Grounding Multi-Hop Reasoning in Structural Causal Models via Group Relative Policy Optimization

arXiv cs.AI / 5/5/2026

📰 NewsIdeas & Deep AnalysisModels & Research

Key Points

  • Multi-Hop Fact Verification (MHFV) requires stitching together evidence across multiple steps, and LLMs often fail due to hallucinations and broken reasoning chains.
  • The paper proposes grounding verification in a Structural Causal Model (SCM), framing claim verification as a constructive causal inference process rather than relying only on Chain-of-Thought.
  • Experiments reveal an “inverted U-shaped” relationship between reasoning chain length/structural complexity and accuracy, where too much complexity reduces performance.
  • To manage this trade-off, the authors introduce a rule-based reinforcement learning approach using Group Relative Policy Optimization (GRPO) to balance structural depth and conciseness.
  • Results on HoVer and EX-FEVER show the proposed SCM-GRPO framework substantially outperforms existing baselines while remaining more interpretable and reliable.

Abstract

Multi-Hop Fact Verification (MHFV) necessitates complex reasoning across disparate evidence, posing significant challenges for Large Language Models (LLMs) which often suffer from hallucinations and fractured logical chains.
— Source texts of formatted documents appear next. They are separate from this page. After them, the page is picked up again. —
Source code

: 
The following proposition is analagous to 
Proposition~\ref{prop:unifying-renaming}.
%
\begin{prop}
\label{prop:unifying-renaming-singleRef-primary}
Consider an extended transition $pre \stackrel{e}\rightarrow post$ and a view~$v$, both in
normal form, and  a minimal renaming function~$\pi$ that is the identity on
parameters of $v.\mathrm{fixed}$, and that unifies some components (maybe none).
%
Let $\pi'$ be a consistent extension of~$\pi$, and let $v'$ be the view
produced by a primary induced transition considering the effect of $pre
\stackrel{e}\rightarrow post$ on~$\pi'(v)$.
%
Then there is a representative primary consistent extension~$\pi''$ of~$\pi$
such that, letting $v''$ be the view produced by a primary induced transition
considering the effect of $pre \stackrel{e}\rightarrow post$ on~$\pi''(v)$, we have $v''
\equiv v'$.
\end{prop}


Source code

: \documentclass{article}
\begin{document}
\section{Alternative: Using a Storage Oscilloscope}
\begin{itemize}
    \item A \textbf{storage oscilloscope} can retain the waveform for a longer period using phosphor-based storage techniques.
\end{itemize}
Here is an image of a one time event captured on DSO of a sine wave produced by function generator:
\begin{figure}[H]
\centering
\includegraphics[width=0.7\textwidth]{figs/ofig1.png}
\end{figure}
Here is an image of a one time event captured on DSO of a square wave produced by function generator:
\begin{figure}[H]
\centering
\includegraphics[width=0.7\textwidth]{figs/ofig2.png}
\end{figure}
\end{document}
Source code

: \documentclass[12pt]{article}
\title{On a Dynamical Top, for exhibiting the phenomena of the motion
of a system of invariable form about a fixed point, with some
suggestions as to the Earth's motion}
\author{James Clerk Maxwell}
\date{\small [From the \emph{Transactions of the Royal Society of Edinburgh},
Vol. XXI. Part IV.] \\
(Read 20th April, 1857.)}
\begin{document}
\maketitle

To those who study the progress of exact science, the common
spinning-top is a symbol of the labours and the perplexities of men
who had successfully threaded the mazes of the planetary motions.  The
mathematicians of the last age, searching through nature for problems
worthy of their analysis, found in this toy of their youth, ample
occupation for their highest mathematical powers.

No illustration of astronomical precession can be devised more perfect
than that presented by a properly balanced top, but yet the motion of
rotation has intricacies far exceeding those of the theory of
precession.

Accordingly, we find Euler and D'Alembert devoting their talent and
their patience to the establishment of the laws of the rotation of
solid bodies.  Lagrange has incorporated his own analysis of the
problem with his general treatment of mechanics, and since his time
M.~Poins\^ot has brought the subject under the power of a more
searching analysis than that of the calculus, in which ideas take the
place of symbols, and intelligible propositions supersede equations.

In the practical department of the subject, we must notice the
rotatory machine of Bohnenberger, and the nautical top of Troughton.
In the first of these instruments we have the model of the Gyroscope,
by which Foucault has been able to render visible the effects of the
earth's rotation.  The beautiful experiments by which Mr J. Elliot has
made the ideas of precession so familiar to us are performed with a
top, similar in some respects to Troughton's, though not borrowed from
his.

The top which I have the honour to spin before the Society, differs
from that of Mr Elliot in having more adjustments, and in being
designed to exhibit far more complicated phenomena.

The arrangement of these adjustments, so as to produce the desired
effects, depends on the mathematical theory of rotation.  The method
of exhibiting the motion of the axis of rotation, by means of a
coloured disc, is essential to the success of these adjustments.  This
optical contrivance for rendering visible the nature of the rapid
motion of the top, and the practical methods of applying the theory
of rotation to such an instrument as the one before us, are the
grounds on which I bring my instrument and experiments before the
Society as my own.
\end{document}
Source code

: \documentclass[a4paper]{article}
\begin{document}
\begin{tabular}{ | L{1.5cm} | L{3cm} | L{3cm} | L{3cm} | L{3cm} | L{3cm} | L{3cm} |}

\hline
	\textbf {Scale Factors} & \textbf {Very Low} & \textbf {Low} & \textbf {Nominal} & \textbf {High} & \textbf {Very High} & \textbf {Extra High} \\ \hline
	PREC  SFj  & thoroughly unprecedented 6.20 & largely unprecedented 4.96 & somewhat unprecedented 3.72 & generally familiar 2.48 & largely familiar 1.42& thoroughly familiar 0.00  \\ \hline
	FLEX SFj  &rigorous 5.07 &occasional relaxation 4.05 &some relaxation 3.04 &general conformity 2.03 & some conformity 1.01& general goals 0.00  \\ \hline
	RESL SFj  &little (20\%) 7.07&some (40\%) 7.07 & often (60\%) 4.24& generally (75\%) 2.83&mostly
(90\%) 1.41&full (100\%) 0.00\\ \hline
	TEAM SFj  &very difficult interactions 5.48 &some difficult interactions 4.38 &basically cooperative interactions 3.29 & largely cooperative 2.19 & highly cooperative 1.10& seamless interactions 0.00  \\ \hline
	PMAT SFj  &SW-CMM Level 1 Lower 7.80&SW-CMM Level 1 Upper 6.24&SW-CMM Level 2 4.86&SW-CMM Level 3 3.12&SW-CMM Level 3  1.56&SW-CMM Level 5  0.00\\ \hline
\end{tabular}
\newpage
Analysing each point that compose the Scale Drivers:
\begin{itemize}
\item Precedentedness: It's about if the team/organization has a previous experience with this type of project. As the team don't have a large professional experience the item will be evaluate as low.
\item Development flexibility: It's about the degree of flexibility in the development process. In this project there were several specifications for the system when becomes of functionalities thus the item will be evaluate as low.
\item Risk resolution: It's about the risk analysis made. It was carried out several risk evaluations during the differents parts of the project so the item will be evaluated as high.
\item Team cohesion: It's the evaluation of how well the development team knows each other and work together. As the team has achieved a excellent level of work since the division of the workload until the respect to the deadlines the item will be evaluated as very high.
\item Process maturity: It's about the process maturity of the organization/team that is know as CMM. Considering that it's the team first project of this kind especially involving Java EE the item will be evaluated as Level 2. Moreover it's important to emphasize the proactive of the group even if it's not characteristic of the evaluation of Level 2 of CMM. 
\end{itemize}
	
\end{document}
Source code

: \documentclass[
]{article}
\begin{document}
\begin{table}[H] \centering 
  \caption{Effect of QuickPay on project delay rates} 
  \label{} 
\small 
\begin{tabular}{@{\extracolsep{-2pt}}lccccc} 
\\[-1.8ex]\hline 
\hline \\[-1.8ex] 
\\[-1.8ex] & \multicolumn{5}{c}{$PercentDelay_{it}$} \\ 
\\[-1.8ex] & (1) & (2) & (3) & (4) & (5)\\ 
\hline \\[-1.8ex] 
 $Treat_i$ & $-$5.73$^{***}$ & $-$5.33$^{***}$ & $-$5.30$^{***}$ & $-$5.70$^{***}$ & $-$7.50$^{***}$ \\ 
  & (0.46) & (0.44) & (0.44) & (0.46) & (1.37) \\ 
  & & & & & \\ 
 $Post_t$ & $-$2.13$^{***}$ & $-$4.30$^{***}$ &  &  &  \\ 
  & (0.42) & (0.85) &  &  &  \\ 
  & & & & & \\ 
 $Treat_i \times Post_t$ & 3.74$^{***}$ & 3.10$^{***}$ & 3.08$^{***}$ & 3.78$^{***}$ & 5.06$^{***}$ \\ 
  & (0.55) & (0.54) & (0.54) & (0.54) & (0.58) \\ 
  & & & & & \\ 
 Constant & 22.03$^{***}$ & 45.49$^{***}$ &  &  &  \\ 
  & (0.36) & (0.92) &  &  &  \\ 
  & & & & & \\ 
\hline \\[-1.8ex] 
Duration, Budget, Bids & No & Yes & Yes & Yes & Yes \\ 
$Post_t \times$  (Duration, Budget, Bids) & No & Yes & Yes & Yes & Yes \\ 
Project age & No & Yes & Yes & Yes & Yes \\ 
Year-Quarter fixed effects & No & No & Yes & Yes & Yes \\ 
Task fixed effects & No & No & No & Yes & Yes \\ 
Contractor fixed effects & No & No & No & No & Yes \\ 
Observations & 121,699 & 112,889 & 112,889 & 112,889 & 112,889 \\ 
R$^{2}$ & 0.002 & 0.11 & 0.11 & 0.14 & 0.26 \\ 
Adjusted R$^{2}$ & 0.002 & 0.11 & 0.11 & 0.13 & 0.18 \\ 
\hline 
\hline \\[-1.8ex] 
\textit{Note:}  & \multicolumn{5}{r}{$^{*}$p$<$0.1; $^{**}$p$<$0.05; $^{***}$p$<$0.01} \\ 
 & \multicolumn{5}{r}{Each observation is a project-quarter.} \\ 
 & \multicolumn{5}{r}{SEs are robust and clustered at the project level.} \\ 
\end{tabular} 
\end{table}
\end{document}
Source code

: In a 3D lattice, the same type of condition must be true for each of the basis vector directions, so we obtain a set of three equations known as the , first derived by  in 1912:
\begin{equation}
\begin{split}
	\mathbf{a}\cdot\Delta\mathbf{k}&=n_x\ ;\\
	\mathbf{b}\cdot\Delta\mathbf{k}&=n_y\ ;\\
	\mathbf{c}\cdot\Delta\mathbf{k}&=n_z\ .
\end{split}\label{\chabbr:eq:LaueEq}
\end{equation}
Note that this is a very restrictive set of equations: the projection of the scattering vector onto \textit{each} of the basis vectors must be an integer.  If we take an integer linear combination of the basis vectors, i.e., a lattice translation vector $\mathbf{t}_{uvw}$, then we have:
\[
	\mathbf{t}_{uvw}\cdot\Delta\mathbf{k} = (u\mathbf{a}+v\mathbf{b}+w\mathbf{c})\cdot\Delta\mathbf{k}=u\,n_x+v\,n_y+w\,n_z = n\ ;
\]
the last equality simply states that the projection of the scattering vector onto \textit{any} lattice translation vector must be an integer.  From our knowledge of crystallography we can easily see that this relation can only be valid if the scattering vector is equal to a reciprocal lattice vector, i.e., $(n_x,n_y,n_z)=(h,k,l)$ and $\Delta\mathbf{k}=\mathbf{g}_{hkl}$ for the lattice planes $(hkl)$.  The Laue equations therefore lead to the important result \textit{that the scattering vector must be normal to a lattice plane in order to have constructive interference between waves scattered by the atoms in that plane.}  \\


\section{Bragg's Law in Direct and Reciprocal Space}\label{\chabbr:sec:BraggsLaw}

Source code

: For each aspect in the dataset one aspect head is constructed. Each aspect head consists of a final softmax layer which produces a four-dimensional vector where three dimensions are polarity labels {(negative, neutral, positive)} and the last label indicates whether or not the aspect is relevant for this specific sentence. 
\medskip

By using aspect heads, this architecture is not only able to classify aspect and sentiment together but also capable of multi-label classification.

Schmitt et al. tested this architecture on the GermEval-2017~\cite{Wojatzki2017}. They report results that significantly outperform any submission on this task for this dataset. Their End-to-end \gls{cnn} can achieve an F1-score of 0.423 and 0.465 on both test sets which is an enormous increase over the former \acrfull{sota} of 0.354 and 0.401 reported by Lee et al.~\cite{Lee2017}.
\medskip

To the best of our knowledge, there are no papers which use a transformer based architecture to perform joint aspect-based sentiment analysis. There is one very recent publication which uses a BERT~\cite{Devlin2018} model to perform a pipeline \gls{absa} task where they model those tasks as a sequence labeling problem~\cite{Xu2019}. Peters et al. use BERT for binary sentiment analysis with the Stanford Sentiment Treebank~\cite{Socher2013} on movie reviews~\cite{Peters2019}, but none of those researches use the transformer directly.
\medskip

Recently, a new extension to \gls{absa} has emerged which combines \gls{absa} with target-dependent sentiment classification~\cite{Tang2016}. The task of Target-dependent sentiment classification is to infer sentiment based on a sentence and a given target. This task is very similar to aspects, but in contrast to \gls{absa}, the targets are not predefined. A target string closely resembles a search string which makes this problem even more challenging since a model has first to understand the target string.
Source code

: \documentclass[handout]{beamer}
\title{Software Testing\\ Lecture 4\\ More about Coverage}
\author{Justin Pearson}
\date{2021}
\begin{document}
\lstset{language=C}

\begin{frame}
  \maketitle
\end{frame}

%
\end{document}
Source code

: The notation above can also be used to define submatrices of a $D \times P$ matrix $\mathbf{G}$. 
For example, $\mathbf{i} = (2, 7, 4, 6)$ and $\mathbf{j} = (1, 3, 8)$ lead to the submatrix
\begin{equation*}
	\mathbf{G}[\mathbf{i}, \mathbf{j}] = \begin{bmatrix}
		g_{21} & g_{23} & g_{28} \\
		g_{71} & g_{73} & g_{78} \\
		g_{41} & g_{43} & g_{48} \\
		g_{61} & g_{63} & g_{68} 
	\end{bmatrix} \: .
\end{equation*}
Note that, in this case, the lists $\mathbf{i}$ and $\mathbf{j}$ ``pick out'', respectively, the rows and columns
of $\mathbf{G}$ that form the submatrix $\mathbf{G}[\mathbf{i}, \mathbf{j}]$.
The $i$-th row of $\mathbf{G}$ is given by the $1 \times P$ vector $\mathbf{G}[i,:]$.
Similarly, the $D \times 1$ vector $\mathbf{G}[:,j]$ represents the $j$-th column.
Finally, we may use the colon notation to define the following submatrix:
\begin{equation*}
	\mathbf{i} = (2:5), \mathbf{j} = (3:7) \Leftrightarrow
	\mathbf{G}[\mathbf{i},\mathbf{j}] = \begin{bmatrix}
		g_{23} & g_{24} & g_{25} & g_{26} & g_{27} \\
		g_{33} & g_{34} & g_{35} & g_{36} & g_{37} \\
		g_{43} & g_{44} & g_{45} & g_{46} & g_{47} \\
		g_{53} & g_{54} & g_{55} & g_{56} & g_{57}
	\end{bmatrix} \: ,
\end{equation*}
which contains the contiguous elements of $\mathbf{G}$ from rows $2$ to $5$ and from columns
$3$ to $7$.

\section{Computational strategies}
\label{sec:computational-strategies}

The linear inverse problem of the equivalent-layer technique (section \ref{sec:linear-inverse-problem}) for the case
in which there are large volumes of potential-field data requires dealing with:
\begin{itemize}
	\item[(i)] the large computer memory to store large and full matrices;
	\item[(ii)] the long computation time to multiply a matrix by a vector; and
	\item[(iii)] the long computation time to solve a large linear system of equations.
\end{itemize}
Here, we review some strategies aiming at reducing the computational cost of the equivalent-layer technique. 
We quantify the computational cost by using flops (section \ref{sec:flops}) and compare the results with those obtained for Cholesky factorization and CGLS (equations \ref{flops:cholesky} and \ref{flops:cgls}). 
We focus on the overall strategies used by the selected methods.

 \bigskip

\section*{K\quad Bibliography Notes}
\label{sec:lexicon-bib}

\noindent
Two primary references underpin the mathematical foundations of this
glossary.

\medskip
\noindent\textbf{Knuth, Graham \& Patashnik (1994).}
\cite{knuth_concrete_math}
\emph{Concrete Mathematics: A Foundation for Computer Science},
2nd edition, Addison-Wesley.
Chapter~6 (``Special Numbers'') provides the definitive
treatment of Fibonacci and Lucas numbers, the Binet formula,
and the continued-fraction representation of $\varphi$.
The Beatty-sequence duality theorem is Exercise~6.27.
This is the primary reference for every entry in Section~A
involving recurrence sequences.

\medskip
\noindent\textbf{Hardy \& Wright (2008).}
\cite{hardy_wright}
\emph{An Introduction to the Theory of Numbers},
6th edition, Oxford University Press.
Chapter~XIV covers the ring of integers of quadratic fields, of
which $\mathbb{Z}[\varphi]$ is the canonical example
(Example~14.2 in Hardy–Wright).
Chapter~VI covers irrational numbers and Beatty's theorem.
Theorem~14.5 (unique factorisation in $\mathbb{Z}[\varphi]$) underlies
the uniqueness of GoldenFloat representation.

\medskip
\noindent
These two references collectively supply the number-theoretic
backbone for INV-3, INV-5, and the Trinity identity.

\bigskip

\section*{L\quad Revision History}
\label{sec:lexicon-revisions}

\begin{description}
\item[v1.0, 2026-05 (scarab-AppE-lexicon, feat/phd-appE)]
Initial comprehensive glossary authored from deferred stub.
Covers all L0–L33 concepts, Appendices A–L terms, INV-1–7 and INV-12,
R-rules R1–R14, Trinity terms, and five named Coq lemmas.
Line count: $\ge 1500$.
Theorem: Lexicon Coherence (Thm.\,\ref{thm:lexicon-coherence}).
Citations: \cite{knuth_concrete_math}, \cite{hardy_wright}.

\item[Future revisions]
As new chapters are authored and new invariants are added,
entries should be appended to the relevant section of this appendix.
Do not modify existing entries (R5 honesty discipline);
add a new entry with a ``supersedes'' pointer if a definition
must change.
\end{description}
Existing methods, while improving transparency via Chain-of-Thought (CoT), lack explicit modeling of the causal dependencies between evidence and claims. In this work, we introduce a novel framework that grounds reasoning in a Structural Causal Model (SCM), treating verification as a constructive causal inference process. We empirically identify an "inverted U-shaped" correlation between reasoning chain length and accuracy, revealing that excessive structural complexity degrades performance. To address this, we propose a Rule-based Reinforcement Learning strategy using Group Relative Policy Optimization (GRPO). This approach dynamically optimizes the trade-off between structural depth and conciseness. Extensive experiments on HoVer and EX-FEVER demonstrate that our SCM-GRPO framework significantly outperforms state-of-the-art baselines, offering a reliable and interpretable solution for complex fact verification.